Please return every line of the records below that holds the word "position".

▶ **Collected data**
--------------------------------
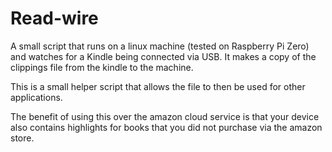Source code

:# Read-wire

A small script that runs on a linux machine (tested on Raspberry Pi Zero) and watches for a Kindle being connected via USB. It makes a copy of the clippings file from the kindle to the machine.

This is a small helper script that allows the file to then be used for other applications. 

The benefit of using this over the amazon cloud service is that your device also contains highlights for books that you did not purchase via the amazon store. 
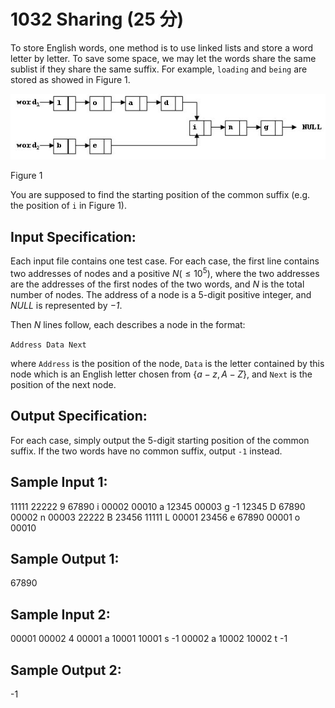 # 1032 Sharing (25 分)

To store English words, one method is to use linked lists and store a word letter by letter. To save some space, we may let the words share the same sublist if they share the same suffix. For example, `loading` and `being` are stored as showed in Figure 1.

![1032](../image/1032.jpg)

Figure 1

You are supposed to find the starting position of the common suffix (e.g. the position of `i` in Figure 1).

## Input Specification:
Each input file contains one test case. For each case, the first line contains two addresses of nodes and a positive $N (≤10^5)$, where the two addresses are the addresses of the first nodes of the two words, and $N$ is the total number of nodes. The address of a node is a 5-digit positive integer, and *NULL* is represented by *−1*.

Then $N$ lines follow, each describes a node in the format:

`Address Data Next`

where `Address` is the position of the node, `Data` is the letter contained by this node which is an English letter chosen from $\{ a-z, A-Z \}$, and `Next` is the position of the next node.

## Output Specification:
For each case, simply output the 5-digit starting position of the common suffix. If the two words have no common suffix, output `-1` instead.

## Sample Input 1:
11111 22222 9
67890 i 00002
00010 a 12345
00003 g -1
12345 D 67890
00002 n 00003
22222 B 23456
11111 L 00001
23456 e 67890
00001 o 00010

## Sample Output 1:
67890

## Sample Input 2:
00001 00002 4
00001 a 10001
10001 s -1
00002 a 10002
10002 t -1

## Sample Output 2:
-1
--------------------------------
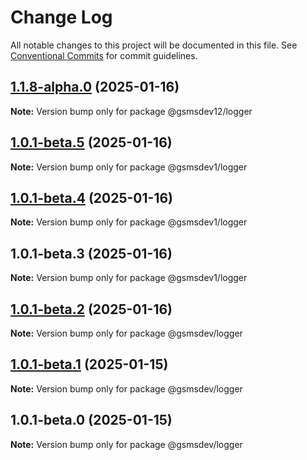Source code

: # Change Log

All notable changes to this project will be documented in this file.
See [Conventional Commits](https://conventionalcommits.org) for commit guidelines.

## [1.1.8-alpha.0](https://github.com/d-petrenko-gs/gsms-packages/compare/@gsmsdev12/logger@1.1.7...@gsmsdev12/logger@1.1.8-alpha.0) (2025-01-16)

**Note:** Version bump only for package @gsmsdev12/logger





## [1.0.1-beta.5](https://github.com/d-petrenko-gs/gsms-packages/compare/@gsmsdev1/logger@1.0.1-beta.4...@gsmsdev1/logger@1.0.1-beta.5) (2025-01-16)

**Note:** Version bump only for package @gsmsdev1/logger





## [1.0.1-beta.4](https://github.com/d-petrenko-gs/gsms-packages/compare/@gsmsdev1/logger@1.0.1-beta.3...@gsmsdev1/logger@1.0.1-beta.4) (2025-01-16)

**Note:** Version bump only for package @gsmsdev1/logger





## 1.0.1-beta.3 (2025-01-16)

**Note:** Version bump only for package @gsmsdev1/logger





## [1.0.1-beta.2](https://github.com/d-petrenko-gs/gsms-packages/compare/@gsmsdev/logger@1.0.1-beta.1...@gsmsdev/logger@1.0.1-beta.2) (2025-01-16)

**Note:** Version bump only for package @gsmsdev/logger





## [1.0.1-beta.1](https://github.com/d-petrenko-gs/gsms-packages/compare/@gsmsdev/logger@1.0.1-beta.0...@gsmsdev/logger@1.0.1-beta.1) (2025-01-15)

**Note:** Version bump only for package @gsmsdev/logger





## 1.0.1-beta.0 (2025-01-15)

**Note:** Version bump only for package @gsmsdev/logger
--------------------------------
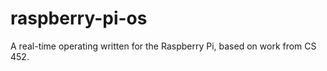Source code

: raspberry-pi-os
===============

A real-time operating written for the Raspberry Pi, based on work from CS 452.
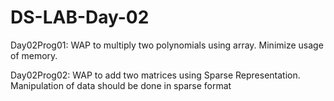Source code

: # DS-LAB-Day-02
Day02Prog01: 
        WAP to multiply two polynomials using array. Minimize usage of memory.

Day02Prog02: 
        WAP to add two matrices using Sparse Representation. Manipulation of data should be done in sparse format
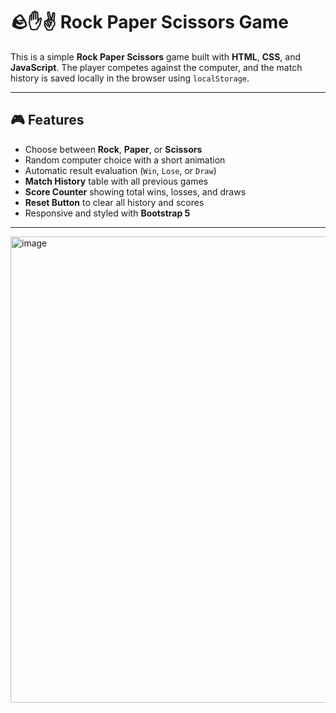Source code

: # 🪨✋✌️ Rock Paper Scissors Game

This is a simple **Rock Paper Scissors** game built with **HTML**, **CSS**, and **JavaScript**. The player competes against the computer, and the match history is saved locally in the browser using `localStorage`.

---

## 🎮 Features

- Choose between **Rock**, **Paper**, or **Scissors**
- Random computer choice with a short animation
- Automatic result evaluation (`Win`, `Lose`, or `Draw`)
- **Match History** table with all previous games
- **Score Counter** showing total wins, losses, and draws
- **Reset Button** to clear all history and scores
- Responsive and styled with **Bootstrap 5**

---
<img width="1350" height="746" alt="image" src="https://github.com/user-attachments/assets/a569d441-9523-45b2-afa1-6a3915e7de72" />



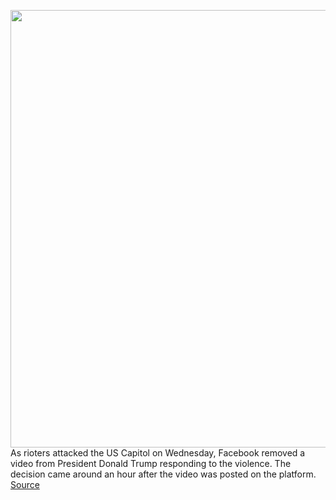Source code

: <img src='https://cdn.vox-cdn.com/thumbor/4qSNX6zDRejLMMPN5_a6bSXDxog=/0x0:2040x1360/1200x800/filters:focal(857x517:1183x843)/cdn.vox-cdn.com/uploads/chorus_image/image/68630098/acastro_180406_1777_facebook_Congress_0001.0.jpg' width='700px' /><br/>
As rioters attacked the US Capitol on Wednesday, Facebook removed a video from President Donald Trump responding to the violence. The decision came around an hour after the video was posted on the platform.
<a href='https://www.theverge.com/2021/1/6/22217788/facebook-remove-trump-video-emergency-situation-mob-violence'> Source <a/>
--------------------------------
▶ **Written solution**
You are supposed to find the starting position of the common suffix (e.g. the position of `i` in Figure 1).
where `Address` is the position of the node, `Data` is the letter contained by this node which is an English letter chosen from $\{ a-z, A-Z \}$, and `Next` is the position of the next node.
For each case, simply output the 5-digit starting position of the common suffix. If the two words have no common suffix, output `-1` instead.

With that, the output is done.